### Exercise brief
Please write out every entry below exactly, leaving out any pictures.

(Material provided Opens)

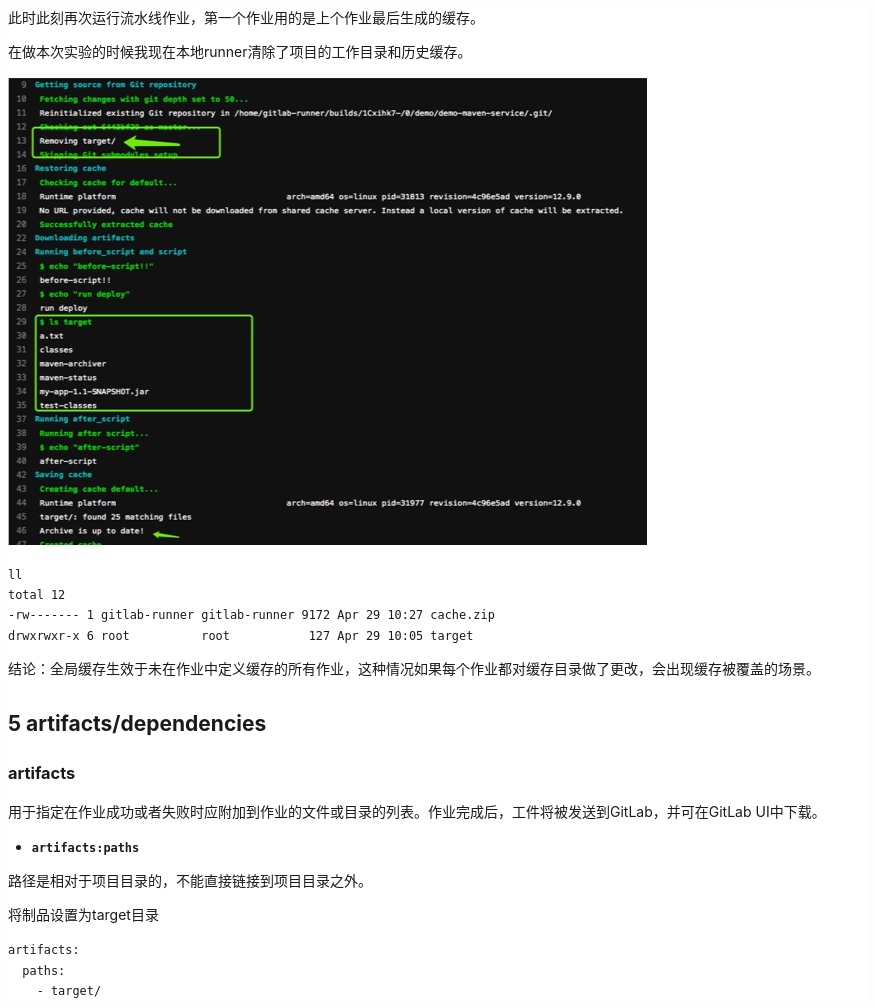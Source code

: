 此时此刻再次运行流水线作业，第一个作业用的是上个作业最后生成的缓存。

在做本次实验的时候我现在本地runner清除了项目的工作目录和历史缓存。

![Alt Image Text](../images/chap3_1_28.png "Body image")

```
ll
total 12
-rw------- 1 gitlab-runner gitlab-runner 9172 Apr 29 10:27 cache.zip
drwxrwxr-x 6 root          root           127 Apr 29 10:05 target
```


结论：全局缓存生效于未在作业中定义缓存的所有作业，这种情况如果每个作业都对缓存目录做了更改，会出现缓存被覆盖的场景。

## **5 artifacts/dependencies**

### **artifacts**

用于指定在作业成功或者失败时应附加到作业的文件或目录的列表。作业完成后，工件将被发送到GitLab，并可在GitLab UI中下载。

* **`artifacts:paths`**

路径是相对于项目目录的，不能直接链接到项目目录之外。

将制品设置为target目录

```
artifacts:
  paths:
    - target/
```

(Material provided Closes)

### Answer space
Source code

: 此时此刻再次运行流水线作业，第一个作业用的是上个作业最后生成的缓存。

在做本次实验的时候我现在本地runner清除了项目的工作目录和历史缓存。

![Alt Image Text](../images/chap3_1_28.png "Body image")

```
ll
total 12
-rw------- 1 gitlab-runner gitlab-runner 9172 Apr 29 10:27 cache.zip
drwxrwxr-x 6 root          root           127 Apr 29 10:05 target
```


结论：全局缓存生效于未在作业中定义缓存的所有作业，这种情况如果每个作业都对缓存目录做了更改，会出现缓存被覆盖的场景。

## **5 artifacts/dependencies**

### **artifacts**

用于指定在作业成功或者失败时应附加到作业的文件或目录的列表。作业完成后，工件将被发送到GitLab，并可在GitLab UI中下载。

* **`artifacts:paths`**

路径是相对于项目目录的，不能直接链接到项目目录之外。

将制品设置为target目录

```
artifacts:
  paths:
    - target/
```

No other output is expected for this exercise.